Да — не зря он сюда причалил! Зощенко уже «на одном плоту» с лучшими писателями той поры, и этот плот несет куда-то бурный поток истории. И это, наверное, хорошо. Стоячий пруд — не лучшее место для появления сильных личностей…

Студия в Доме Мурузи через три месяца закрылась. Время было тогда бурное, жильцы «в бывших дворцах» менялись часто. К счастью, благодаря помощи Горького, для студийев вскоре нашлось другое помещение…

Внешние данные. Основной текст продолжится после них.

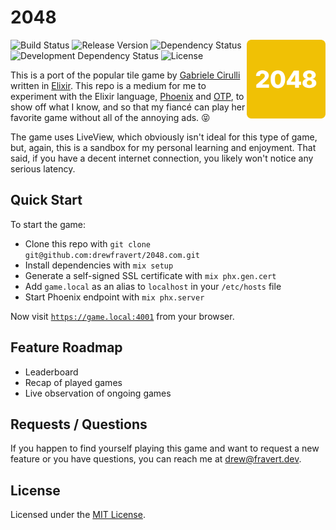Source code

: # 2048
<img src="assets/static/images/icon.png" width="25%" height="auto" align="right" valign="top">

![Build Status](https://img.shields.io/github/workflow/status/drewfravert/2048/Build)
![Release Version](https://img.shields.io/github/v/release/drewfravert/2048)
![Dependency Status](https://img.shields.io/david/drewfravert/2048?path=assets)
![Development Dependency Status](https://img.shields.io/david/dev/drewfravert/2048?path=assets)
![License](https://img.shields.io/github/license/drewfravert/2048)

This is a port of the popular tile game by [Gabriele Cirulli](https://www.gabrielecirulli.com/) written in [Elixir](https://elixir-lang.org/). This repo is a medium for me to experiment with the Elixir language, [Phoenix](https://phoenixframework.org/) and [OTP](http://erlang.org/doc/system_architecture_intro/sys_arch_intro.html), to show off what I know, and so that my fiancé can play her favorite game without all of the annoying ads. 😝

The game uses LiveView, which obviously isn't ideal for this type of game, but, again, this is a sandbox for my personal learning and enjoyment. That said, if you have a decent internet connection, you likely won't notice any serious latency.


## Quick Start
To start the game:

  * Clone this repo with `git clone git@github.com:drewfravert/2048.com.git`
  * Install dependencies with `mix setup`
  * Generate a self-signed SSL certificate with `mix phx.gen.cert`
  * Add `game.local` as an alias to `localhost` in your `/etc/hosts` file
  * Start Phoenix endpoint with `mix phx.server`

Now visit [`https://game.local:4001`](https://game.local:4001) from your browser.


## Feature Roadmap
  * Leaderboard
  * Recap of played games
  * Live observation of ongoing games


## Requests / Questions
If you happen to find yourself playing this game and want to request a new feature or you have questions, you can reach me at [drew@fravert.dev](mailto:drew@fravert.dev).


## License
Licensed under the [MIT License](LICENSE.txt).
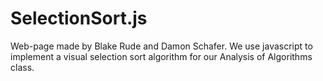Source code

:# SelectionSort.js
Web-page made by Blake Rude and Damon Schafer. We use javascript to implement a visual selection sort algorithm for our Analysis of Algorithms class.
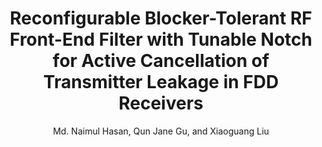 ---
type: conference
title: Reconfigurable Blocker-Tolerant RF Front-End Filter with Tunable Notch for Active Cancellation of Transmitter Leakage in FDD Receivers
author: Md. Naimul Hasan, Qun Jane Gu, and Xiaoguang Liu
journal:
volume:
number:
year: 2016
month: May.
doi: 
pages:
publisher:
booktitle:  IEEE International Symposium on Circuits and Systems (ISCAS)
note: Accepted, Student Paper Competition Finalist
sort_key: 201605
---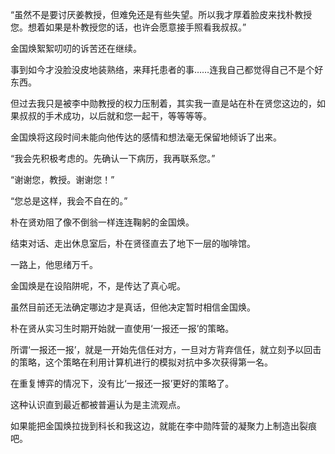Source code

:“虽然不是要讨厌姜教授，但难免还是有些失望。所以我才厚着脸皮来找朴教授您。想着如果是朴教授您的话，也许会愿意接手照看我叔叔。”

金国焕絮絮叨叨的诉苦还在继续。

事到如今才没脸没皮地装熟络，来拜托患者的事……连我自己都觉得自己不是个好东西。

但过去我只是被李中勋教授的权力压制着，其实我一直是站在朴在贤您这边的，如果叔叔的手术成功，以后就和您一起干，等等等等。

金国焕将这段时间未能向他传达的感情和想法毫无保留地倾诉了出来。

“我会先积极考虑的。先确认一下病历，我再联系您。”

“谢谢您，教授。谢谢您！”

“您总是这样，我会不自在的。”

朴在贤劝阻了像不倒翁一样连连鞠躬的金国焕。

结束对话、走出休息室后，朴在贤径直去了地下一层的咖啡馆。

一路上，他思绪万千。

金国焕是在设陷阱呢，不，是传达了真心呢。

虽然目前还无法确定哪边才是真话，但他决定暂时相信金国焕。

朴在贤从实习生时期开始就一直使用‘一报还一报’的策略。

所谓‘一报还一报’，就是一开始先信任对方，一旦对方背弃信任，就立刻予以回击的策略，这个策略在利用计算机进行的模拟对抗中多次获得第一名。

在重复博弈的情况下，没有比‘一报还一报’更好的策略了。

这种认识直到最近都被普遍认为是主流观点。

如果能把金国焕拉拢到科长和我这边，就能在李中勋阵营的凝聚力上制造出裂痕吧。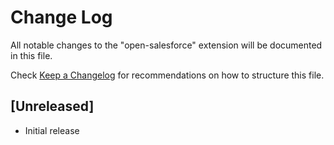 # Change Log
All notable changes to the "open-salesforce" extension will be documented in this file.

Check [Keep a Changelog](http://keepachangelog.com/) for recommendations on how to structure this file.

## [Unreleased]
- Initial release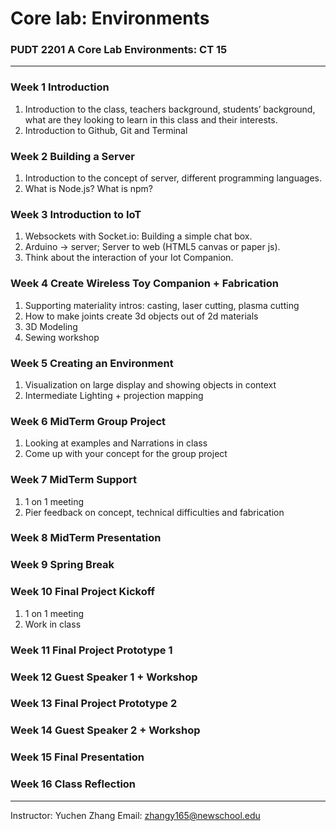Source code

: # Core lab: Environments
### PUDT 2201 A Core Lab Environments: CT 15
----------------------------------------

### Week 1 Introduction
1. Introduction to the class, teachers background, students’ background, what are they looking to learn in this class and their interests.
2. Introduction to Github, Git and Terminal


### Week 2 Building a Server
1. Introduction to the concept of server, different programming languages.
2. What is Node.js?  What is npm?


### Week 3 Introduction to IoT
1.  Websockets with Socket.io: Building a simple chat box.
2. Arduino -> server; Server to web (HTML5 canvas or paper js).
3. Think about the interaction of your Iot Companion.


### Week 4 Create Wireless Toy Companion + Fabrication
1. Supporting materiality intros: casting, laser cutting, plasma cutting
2. How to make joints create 3d objects out of 2d materials
3. 3D Modeling
4. Sewing workshop

### Week 5 Creating an Environment
1. Visualization on large display and showing objects in context
2. Intermediate Lighting + projection mapping


### Week 6 MidTerm Group Project
1. Looking at examples and Narrations in class
2. Come up with your concept for the group project

### Week 7 MidTerm Support
1. 1 on 1 meeting
2. Pier feedback on concept, technical difficulties and fabrication

### Week 8 MidTerm Presentation

### Week 9 Spring Break

### Week 10 Final Project Kickoff
1. 1 on 1 meeting
2. Work in class

### Week 11 Final Project Prototype 1

### Week 12 Guest Speaker 1 + Workshop

### Week 13 Final Project Prototype 2

### Week 14 Guest Speaker 2 + Workshop

### Week 15 Final Presentation

### Week 16 Class Reflection

----------------------------------------

Instructor: Yuchen Zhang
Email: zhangy165@newschool.edu
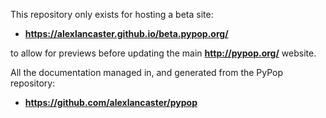 This repository only exists for hosting a beta site:
* **https://alexlancaster.github.io/beta.pypop.org/**

to allow for previews before updating the main **http://pypop.org/** website.

All the documentation managed in, and generated from the PyPop repository:
* **https://github.com/alexlancaster/pypop**
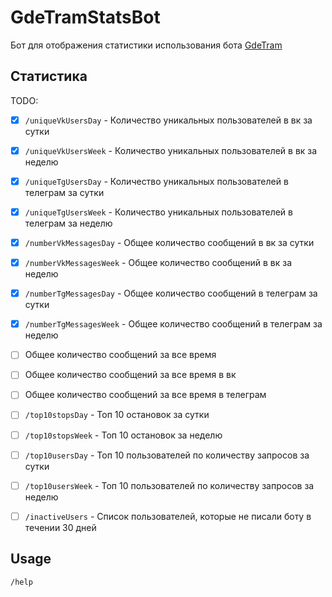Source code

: # GdeTramStatsBot

Бот для отображения статистики использования бота [GdeTram](https://vk.com/gdetram)

## Статистика

TODO:

* [x] `/uniqueVkUsersDay` - Количество уникальных пользователей в вк за сутки
* [x] `/uniqueVkUsersWeek` - Количество уникальных пользователей в вк за неделю
* [x] `/uniqueTgUsersDay` - Количество уникальных пользователей в телеграм за сутки
* [x] `/uniqueTgUsersWeek` - Количество уникальных пользователей в телеграм за неделю

* [x] `/numberVkMessagesDay` - Общее количество сообщений в вк за сутки
* [x] `/numberVkMessagesWeek` - Общее количество сообщений в вк за неделю
* [x] `/numberTgMessagesDay` - Общее количество сообщений в телеграм за сутки
* [x] `/numberTgMessagesWeek` - Общее количество сообщений в телеграм за неделю

* [ ] Общее количество сообщений за все время
* [ ] Общее количество сообщений за все время в вк
* [ ] Общее количество сообщений за все время в телеграм

* [ ] `/top10stopsDay` - Топ 10 остановок за сутки
* [ ] `/top10stopsWeek` - Топ 10 остановок за неделю

* [ ] `/top10usersDay` - Топ 10 пользователей по количеству запросов за сутки
* [ ] `/top10usersWeek` - Топ 10 пользователей по количеству запросов за неделю

* [ ] `/inactiveUsers` - Список пользователей, которые не писали боту в течении 30 дней

## Usage

`/help`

Из воспоминаний опять-таки Чуковского, главного летописца той литературной эпохи:

«19 ноября 1919 года на Невском в бывшем дворце петербургского богача Елисеева открылся ныне знаменитый Дом Искусств, куда захиревшая Студия перекочевала в обновленном составе… Этот огромный домина выходил на три улицы: на Мойку, на Большую Морскую и на Невский — и… трехэтажная квартира Елисеевых, которую предоставили Дому Искусств, была велика и вместительна. В ней было несколько гостиных, несколько дубовых столовых и несколько комфортабельных спален; была белоснежная зала, вся в зеркалах и лепных украшениях; была баня с роскошным предбанником; была буфетная; была кафельная великолепная кухня, словно специально созданная для многолюдных писательских сборищ. Были комнатушки для прислуги и всякие другие помещения, в которых и расселились писатели: Александр Грин, Ольга Форш, Осип Мандельштам, Аким Волынский, Екатерина Леткова, Николай Гумилев, Владислав Ходасевич, Владимир Пяст, Виктор Шкловский, Мариэтта Шагинян, Всеволод Рождественский… Чуть позже появился Зощенко».

 

Такого, чтобы в одной квартире сразу же оказалось столько гениев… это, конечно, уникальный случай в истории. И именно в этом «котле» так быстро и энергично «сварилась» новая литература: многие, включая Зощенко, вошли сюда неопытными юнцами, а вышли мастерами.

 

Ольга Форш, будущий советский классик, написала об этом роман «Сумасшедший корабль» — там мы под выдуманными именами узнаем многих будущих знаменитостей… В образе могучего Еруслана изображен Максим Горький… Гамаюн — Александр Блок… Зощенко, появившийся в ДИСКе уже в конце работы Форш над романом, узнаваем лишь во второстепенном персонаже — писателе Гоголенко.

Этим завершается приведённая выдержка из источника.